Lee Changyong, Governor of the Bank of Korea, is presiding over the Monetary Policy Committee meeting at the Bank of Korea in Jung-gu, Seoul, on the 29th of last month. Photo by Joint Press Corps
According to the minutes of last month's Monetary Policy Committee meeting released on the 17th, the committee members stated that, in lowering the base rate from 2.75% to 2.50% per annum by 0.25 percentage points, they took into account the expectation that growth would slow significantly due to sluggish domestic demand recovery and a decline in exports caused by worsening trade conditions. One member noted, "While inflation is showing stable movement at the target level and foreign exchange risks have somewhat eased, the sluggish economic trend continues." Another member also stated, "Since both domestic demand and exports are weak and are expected to deteriorate significantly, further monetary policy action is needed to reduce the extent of the economic downturn."
The domestic economy recorded negative growth in the first quarter as exports slowed amid weak domestic demand. The committee members expressed concern that the real economy is weakening further, with delayed recovery in private consumption and facility investment alongside sluggish construction investment, and a decrease in private sector jobs. The export growth rate is also expected to slow as the impact of U.S. tariff increases becomes more pronounced. One member said, "While domestic demand is expected to gradually recover as economic sentiment improves, the pace of recovery is likely to be slow," and added, "Exports are also expected to slow further due to worsening trade conditions, so this year's growth rate will fall well short of previous projections." The future growth path is also described as highly uncertain due to factors such as the progress of trade negotiations among major countries including Korea, changes in the global financial environment, and the government's economic stimulus measures.
In international financial markets, concerns over U.S. fiscal soundness have come to the fore, leading to a rise in U.S. long-term Treasury yields, while the U.S. dollar, which had shown temporary strength, has weakened again. The won-dollar exchange rate fell to the high 1,300 won range for the first time this year, influenced by progress in U.S.-China trade negotiations and expectations of stronger Asian currencies, but this process was accompanied by high volatility. Liquidity in the foreign exchange market and conditions for foreign currency funding are generally assessed to be stable.

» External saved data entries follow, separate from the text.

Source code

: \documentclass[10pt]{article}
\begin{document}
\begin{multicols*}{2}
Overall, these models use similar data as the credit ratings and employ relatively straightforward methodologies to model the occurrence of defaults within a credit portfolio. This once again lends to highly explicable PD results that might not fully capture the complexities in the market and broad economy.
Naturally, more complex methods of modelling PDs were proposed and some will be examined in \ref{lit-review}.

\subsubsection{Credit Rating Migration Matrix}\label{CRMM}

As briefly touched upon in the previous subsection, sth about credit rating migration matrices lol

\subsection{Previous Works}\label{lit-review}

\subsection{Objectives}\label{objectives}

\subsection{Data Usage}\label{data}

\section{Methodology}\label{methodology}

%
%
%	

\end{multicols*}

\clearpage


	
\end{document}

Domestic inflation has remained stable at around 2% for both the consumer price index and core inflation rate, despite larger increases in processed food and some service prices, due to falling international oil prices and low demand-side pressure. The committee expects this trend to continue going forward.
One member emphasized, "Maintaining a wait-and-see approach in determining the direction of monetary policy is not an option for us, at least at this point," adding, "It is necessary to offset the decline in exports to some extent through domestic demand, and in order to maximize the effectiveness of the policy mix, monetary policy should complement the confirmed supplementary budget."
However, the committee members commonly pointed out the need to pay attention to the increasing trend in household debt. Household loans in the financial sector increased significantly in February and March due to a rise in housing transactions. One member noted, "After the expansion and re-designation of land transaction permit zones, housing transactions have decreased, and with the implementation of the third-stage stress DSR scheduled, the growth of household loans is expected to slow gradually. However, as housing prices in Seoul continue to rise and expectations for price increases in preferred areas remain, there is still considerable pent-up demand. Therefore, we must continue to monitor the impact of monetary easing on household debt." Another member emphasized, "Concerns about rising household debt should be addressed through proactive micro-level adjustments as the situation develops."
Another member also stated, "Going forward, monetary policy should continue to focus on rate cuts in response to the sluggish economy," but added, "Since external uncertainties remain high and financial stability risks such as household debt persist, any additional rate cuts should be decided carefully, closely monitoring developments in tariff negotiations between the United States and major countries, the monetary policy direction of major central banks, and changes in household debt and exchange rate conditions."
There is also an analysis that attention should be paid to managing external sector risks, such as the possibility of capital outflows due to the widening Korea-U.S. interest rate gap. One member stated, "As the reversal of domestic and foreign interest rate differentials persists and large-scale overseas securities investments by residents continue, a structural imbalance in foreign exchange supply and demand is emerging, which requires caution."